# [Task to carry out]
Copy, exactly and without additions, every line in the records below from the one holding "certificates in Kubernetes" through the one holding "exercises and projects.", both ends included.

# [Source material]
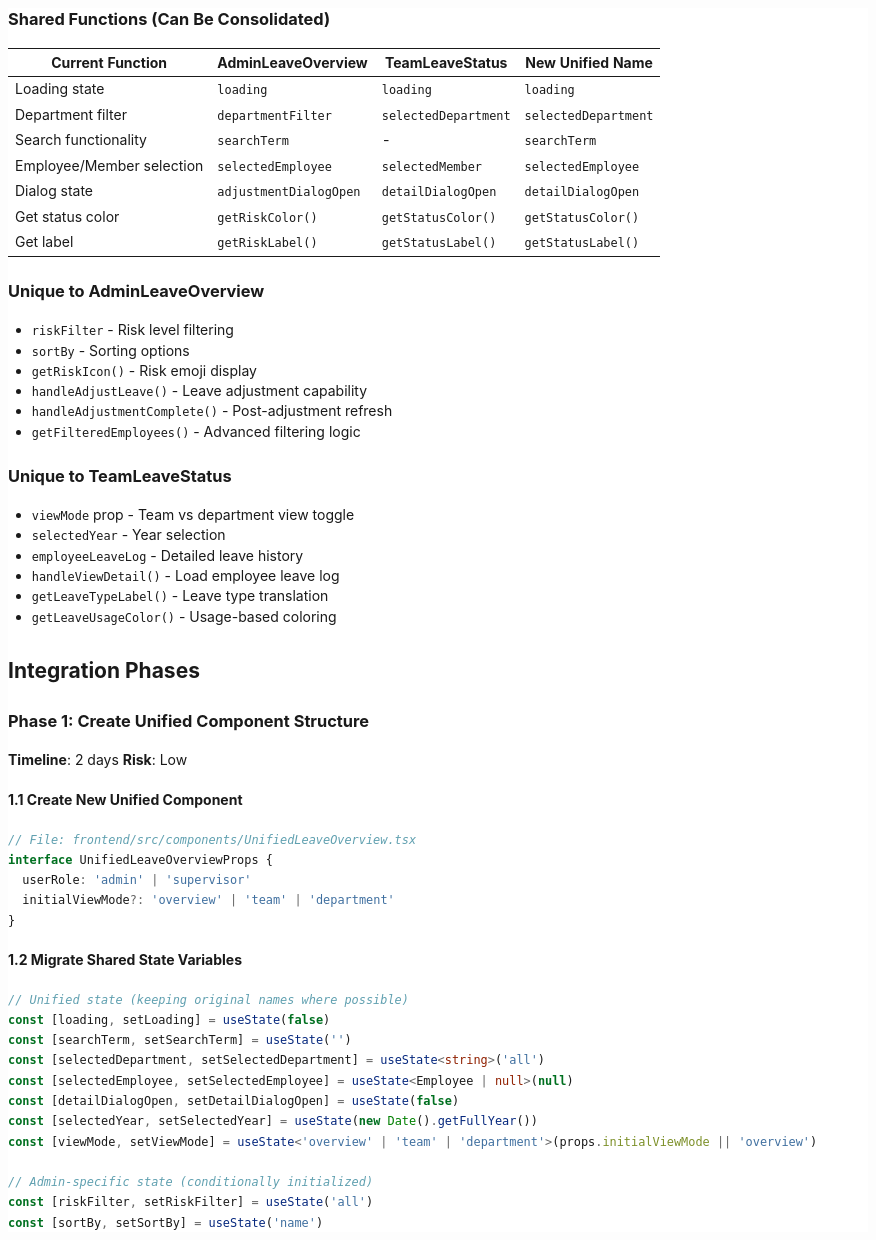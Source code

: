 ### Shared Functions (Can Be Consolidated)
| Current Function | AdminLeaveOverview | TeamLeaveStatus | New Unified Name |
|-----------------|-------------------|-----------------|------------------|
| Loading state | `loading` | `loading` | `loading` |
| Department filter | `departmentFilter` | `selectedDepartment` | `selectedDepartment` |
| Search functionality | `searchTerm` | - | `searchTerm` |
| Employee/Member selection | `selectedEmployee` | `selectedMember` | `selectedEmployee` |
| Dialog state | `adjustmentDialogOpen` | `detailDialogOpen` | `detailDialogOpen` |
| Get status color | `getRiskColor()` | `getStatusColor()` | `getStatusColor()` |
| Get label | `getRiskLabel()` | `getStatusLabel()` | `getStatusLabel()` |

### Unique to AdminLeaveOverview
- `riskFilter` - Risk level filtering
- `sortBy` - Sorting options
- `getRiskIcon()` - Risk emoji display
- `handleAdjustLeave()` - Leave adjustment capability
- `handleAdjustmentComplete()` - Post-adjustment refresh
- `getFilteredEmployees()` - Advanced filtering logic

### Unique to TeamLeaveStatus
- `viewMode` prop - Team vs department view toggle
- `selectedYear` - Year selection
- `employeeLeaveLog` - Detailed leave history
- `handleViewDetail()` - Load employee leave log
- `getLeaveTypeLabel()` - Leave type translation
- `getLeaveUsageColor()` - Usage-based coloring

## Integration Phases

### Phase 1: Create Unified Component Structure
**Timeline**: 2 days
**Risk**: Low

#### 1.1 Create New Unified Component
```typescript
// File: frontend/src/components/UnifiedLeaveOverview.tsx
interface UnifiedLeaveOverviewProps {
  userRole: 'admin' | 'supervisor'
  initialViewMode?: 'overview' | 'team' | 'department'
}
```

#### 1.2 Migrate Shared State Variables
```typescript
// Unified state (keeping original names where possible)
const [loading, setLoading] = useState(false)
const [searchTerm, setSearchTerm] = useState('')
const [selectedDepartment, setSelectedDepartment] = useState<string>('all')
const [selectedEmployee, setSelectedEmployee] = useState<Employee | null>(null)
const [detailDialogOpen, setDetailDialogOpen] = useState(false)
const [selectedYear, setSelectedYear] = useState(new Date().getFullYear())
const [viewMode, setViewMode] = useState<'overview' | 'team' | 'department'>(props.initialViewMode || 'overview')

// Admin-specific state (conditionally initialized)
const [riskFilter, setRiskFilter] = useState('all')
const [sortBy, setSortBy] = useState('name')
```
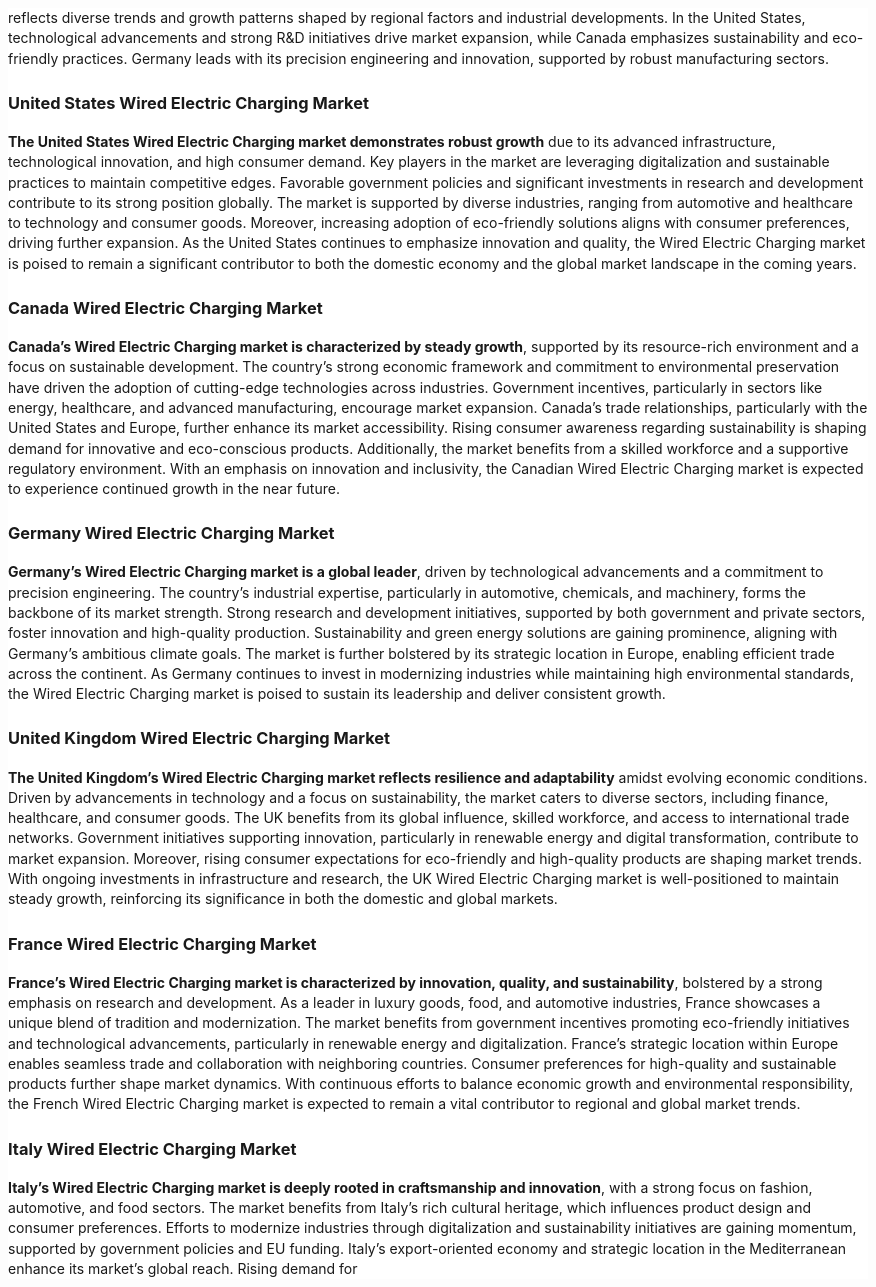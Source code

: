 reflects diverse trends and growth patterns shaped by regional factors and industrial developments. In the United States, technological advancements and strong R&amp;D initiatives drive market expansion, while Canada emphasizes sustainability and eco-friendly practices. Germany leads with its precision engineering and innovation, supported by robust manufacturing sectors.</span></em></p></blockquote><h3><strong>United States Wired Electric Charging Market</strong></h3><p><strong>The United States Wired Electric Charging market demonstrates robust growth</strong> due to its advanced infrastructure, technological innovation, and high consumer demand. Key players in the market are leveraging digitalization and sustainable practices to maintain competitive edges. Favorable government policies and significant investments in research and development contribute to its strong position globally. The market is supported by diverse industries, ranging from automotive and healthcare to technology and consumer goods. Moreover, increasing adoption of eco-friendly solutions aligns with consumer preferences, driving further expansion. As the United States continues to emphasize innovation and quality, the Wired Electric Charging market is poised to remain a significant contributor to both the domestic economy and the global market landscape in the coming years.</p><h3><strong>Canada Wired Electric Charging Market</strong></h3><p><strong>Canada&rsquo;s Wired Electric Charging market is characterized by steady growth</strong>, supported by its resource-rich environment and a focus on sustainable development. The country&rsquo;s strong economic framework and commitment to environmental preservation have driven the adoption of cutting-edge technologies across industries. Government incentives, particularly in sectors like energy, healthcare, and advanced manufacturing, encourage market expansion. Canada&rsquo;s trade relationships, particularly with the United States and Europe, further enhance its market accessibility. Rising consumer awareness regarding sustainability is shaping demand for innovative and eco-conscious products. Additionally, the market benefits from a skilled workforce and a supportive regulatory environment. With an emphasis on innovation and inclusivity, the Canadian Wired Electric Charging market is expected to experience continued growth in the near future.</p><h3><strong>Germany Wired Electric Charging Market</strong></h3><p><strong>Germany&rsquo;s Wired Electric Charging market is a global leader</strong>, driven by technological advancements and a commitment to precision engineering. The country&rsquo;s industrial expertise, particularly in automotive, chemicals, and machinery, forms the backbone of its market strength. Strong research and development initiatives, supported by both government and private sectors, foster innovation and high-quality production. Sustainability and green energy solutions are gaining prominence, aligning with Germany&rsquo;s ambitious climate goals. The market is further bolstered by its strategic location in Europe, enabling efficient trade across the continent. As Germany continues to invest in modernizing industries while maintaining high environmental standards, the Wired Electric Charging market is poised to sustain its leadership and deliver consistent growth.</p><h3><strong>United Kingdom Wired Electric Charging Market</strong></h3><p><strong>The United Kingdom&rsquo;s Wired Electric Charging market reflects resilience and adaptability</strong> amidst evolving economic conditions. Driven by advancements in technology and a focus on sustainability, the market caters to diverse sectors, including finance, healthcare, and consumer goods. The UK benefits from its global influence, skilled workforce, and access to international trade networks. Government initiatives supporting innovation, particularly in renewable energy and digital transformation, contribute to market expansion. Moreover, rising consumer expectations for eco-friendly and high-quality products are shaping market trends. With ongoing investments in infrastructure and research, the UK Wired Electric Charging market is well-positioned to maintain steady growth, reinforcing its significance in both the domestic and global markets.</p><h3><strong>France Wired Electric Charging Market</strong></h3><p><strong>France&rsquo;s Wired Electric Charging market is characterized by innovation, quality, and sustainability</strong>, bolstered by a strong emphasis on research and development. As a leader in luxury goods, food, and automotive industries, France showcases a unique blend of tradition and modernization. The market benefits from government incentives promoting eco-friendly initiatives and technological advancements, particularly in renewable energy and digitalization. France&rsquo;s strategic location within Europe enables seamless trade and collaboration with neighboring countries. Consumer preferences for high-quality and sustainable products further shape market dynamics. With continuous efforts to balance economic growth and environmental responsibility, the French Wired Electric Charging market is expected to remain a vital contributor to regional and global market trends.</p><h3><strong>Italy Wired Electric Charging Market</strong></h3><p><strong>Italy&rsquo;s Wired Electric Charging market is deeply rooted in craftsmanship and innovation</strong>, with a strong focus on fashion, automotive, and food sectors. The market benefits from Italy&rsquo;s rich cultural heritage, which influences product design and consumer preferences. Efforts to modernize industries through digitalization and sustainability initiatives are gaining momentum, supported by government policies and EU funding. Italy&rsquo;s export-oriented economy and strategic location in the Mediterranean enhance its market&rsquo;s global reach. Rising demand for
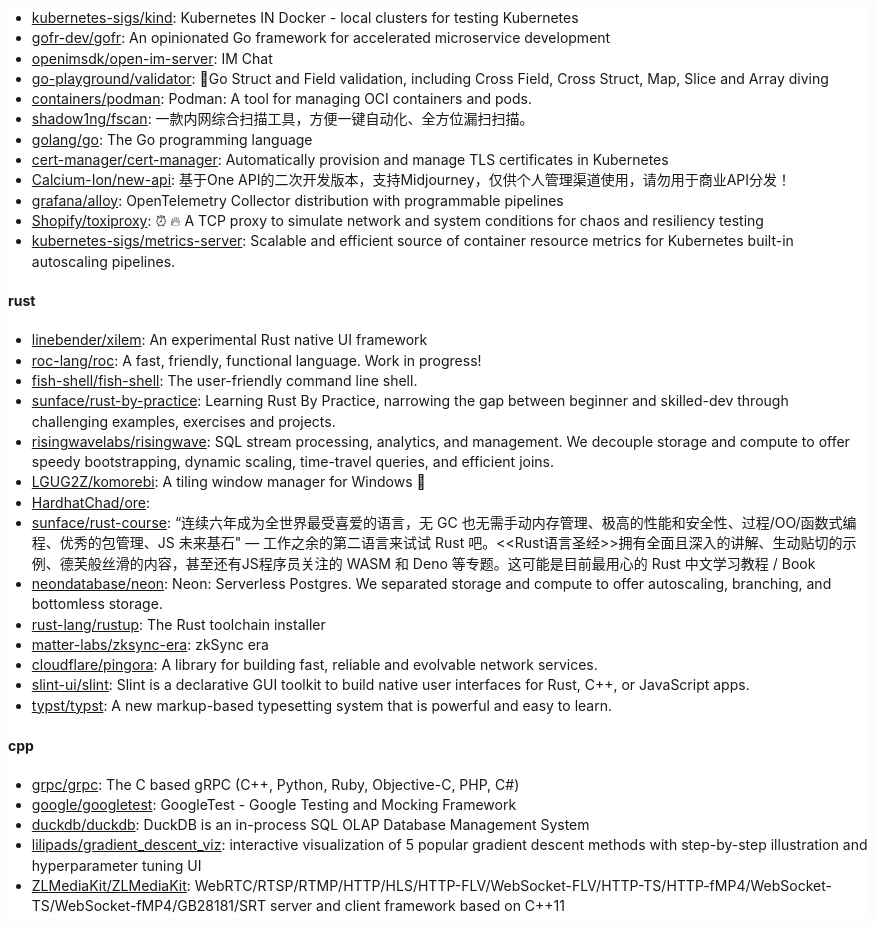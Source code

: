 * [kubernetes-sigs/kind](https://github.com/kubernetes-sigs/kind): Kubernetes IN Docker - local clusters for testing Kubernetes
* [gofr-dev/gofr](https://github.com/gofr-dev/gofr): An opinionated Go framework for accelerated microservice development
* [openimsdk/open-im-server](https://github.com/openimsdk/open-im-server): IM Chat
* [go-playground/validator](https://github.com/go-playground/validator): 💯Go Struct and Field validation, including Cross Field, Cross Struct, Map, Slice and Array diving
* [containers/podman](https://github.com/containers/podman): Podman: A tool for managing OCI containers and pods.
* [shadow1ng/fscan](https://github.com/shadow1ng/fscan): 一款内网综合扫描工具，方便一键自动化、全方位漏扫扫描。
* [golang/go](https://github.com/golang/go): The Go programming language
* [cert-manager/cert-manager](https://github.com/cert-manager/cert-manager): Automatically provision and manage TLS certificates in Kubernetes
* [Calcium-Ion/new-api](https://github.com/Calcium-Ion/new-api): 基于One API的二次开发版本，支持Midjourney，仅供个人管理渠道使用，请勿用于商业API分发！
* [grafana/alloy](https://github.com/grafana/alloy): OpenTelemetry Collector distribution with programmable pipelines
* [Shopify/toxiproxy](https://github.com/Shopify/toxiproxy): ⏰ 🔥 A TCP proxy to simulate network and system conditions for chaos and resiliency testing
* [kubernetes-sigs/metrics-server](https://github.com/kubernetes-sigs/metrics-server): Scalable and efficient source of container resource metrics for Kubernetes built-in autoscaling pipelines.

#### rust
* [linebender/xilem](https://github.com/linebender/xilem): An experimental Rust native UI framework
* [roc-lang/roc](https://github.com/roc-lang/roc): A fast, friendly, functional language. Work in progress!
* [fish-shell/fish-shell](https://github.com/fish-shell/fish-shell): The user-friendly command line shell.
* [sunface/rust-by-practice](https://github.com/sunface/rust-by-practice): Learning Rust By Practice, narrowing the gap between beginner and skilled-dev through challenging examples, exercises and projects.
* [risingwavelabs/risingwave](https://github.com/risingwavelabs/risingwave): SQL stream processing, analytics, and management. We decouple storage and compute to offer speedy bootstrapping, dynamic scaling, time-travel queries, and efficient joins.
* [LGUG2Z/komorebi](https://github.com/LGUG2Z/komorebi): A tiling window manager for Windows 🍉
* [HardhatChad/ore](https://github.com/HardhatChad/ore): 
* [sunface/rust-course](https://github.com/sunface/rust-course): “连续六年成为全世界最受喜爱的语言，无 GC 也无需手动内存管理、极高的性能和安全性、过程/OO/函数式编程、优秀的包管理、JS 未来基石" — 工作之余的第二语言来试试 Rust 吧。<<Rust语言圣经>>拥有全面且深入的讲解、生动贴切的示例、德芙般丝滑的内容，甚至还有JS程序员关注的 WASM 和 Deno 等专题。这可能是目前最用心的 Rust 中文学习教程 / Book
* [neondatabase/neon](https://github.com/neondatabase/neon): Neon: Serverless Postgres. We separated storage and compute to offer autoscaling, branching, and bottomless storage.
* [rust-lang/rustup](https://github.com/rust-lang/rustup): The Rust toolchain installer
* [matter-labs/zksync-era](https://github.com/matter-labs/zksync-era): zkSync era
* [cloudflare/pingora](https://github.com/cloudflare/pingora): A library for building fast, reliable and evolvable network services.
* [slint-ui/slint](https://github.com/slint-ui/slint): Slint is a declarative GUI toolkit to build native user interfaces for Rust, C++, or JavaScript apps.
* [typst/typst](https://github.com/typst/typst): A new markup-based typesetting system that is powerful and easy to learn.

#### cpp
* [grpc/grpc](https://github.com/grpc/grpc): The C based gRPC (C++, Python, Ruby, Objective-C, PHP, C#)
* [google/googletest](https://github.com/google/googletest): GoogleTest - Google Testing and Mocking Framework
* [duckdb/duckdb](https://github.com/duckdb/duckdb): DuckDB is an in-process SQL OLAP Database Management System
* [lilipads/gradient_descent_viz](https://github.com/lilipads/gradient_descent_viz): interactive visualization of 5 popular gradient descent methods with step-by-step illustration and hyperparameter tuning UI
* [ZLMediaKit/ZLMediaKit](https://github.com/ZLMediaKit/ZLMediaKit): WebRTC/RTSP/RTMP/HTTP/HLS/HTTP-FLV/WebSocket-FLV/HTTP-TS/HTTP-fMP4/WebSocket-TS/WebSocket-fMP4/GB28181/SRT server and client framework based on C++11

# [Response to this task]
* [cert-manager/cert-manager](https://github.com/cert-manager/cert-manager): Automatically provision and manage TLS certificates in Kubernetes
* [Calcium-Ion/new-api](https://github.com/Calcium-Ion/new-api): 基于One API的二次开发版本，支持Midjourney，仅供个人管理渠道使用，请勿用于商业API分发！
* [grafana/alloy](https://github.com/grafana/alloy): OpenTelemetry Collector distribution with programmable pipelines
* [Shopify/toxiproxy](https://github.com/Shopify/toxiproxy): ⏰ 🔥 A TCP proxy to simulate network and system conditions for chaos and resiliency testing
* [kubernetes-sigs/metrics-server](https://github.com/kubernetes-sigs/metrics-server): Scalable and efficient source of container resource metrics for Kubernetes built-in autoscaling pipelines.

#### rust
* [linebender/xilem](https://github.com/linebender/xilem): An experimental Rust native UI framework
* [roc-lang/roc](https://github.com/roc-lang/roc): A fast, friendly, functional language. Work in progress!
* [fish-shell/fish-shell](https://github.com/fish-shell/fish-shell): The user-friendly command line shell.
* [sunface/rust-by-practice](https://github.com/sunface/rust-by-practice): Learning Rust By Practice, narrowing the gap between beginner and skilled-dev through challenging examples, exercises and projects.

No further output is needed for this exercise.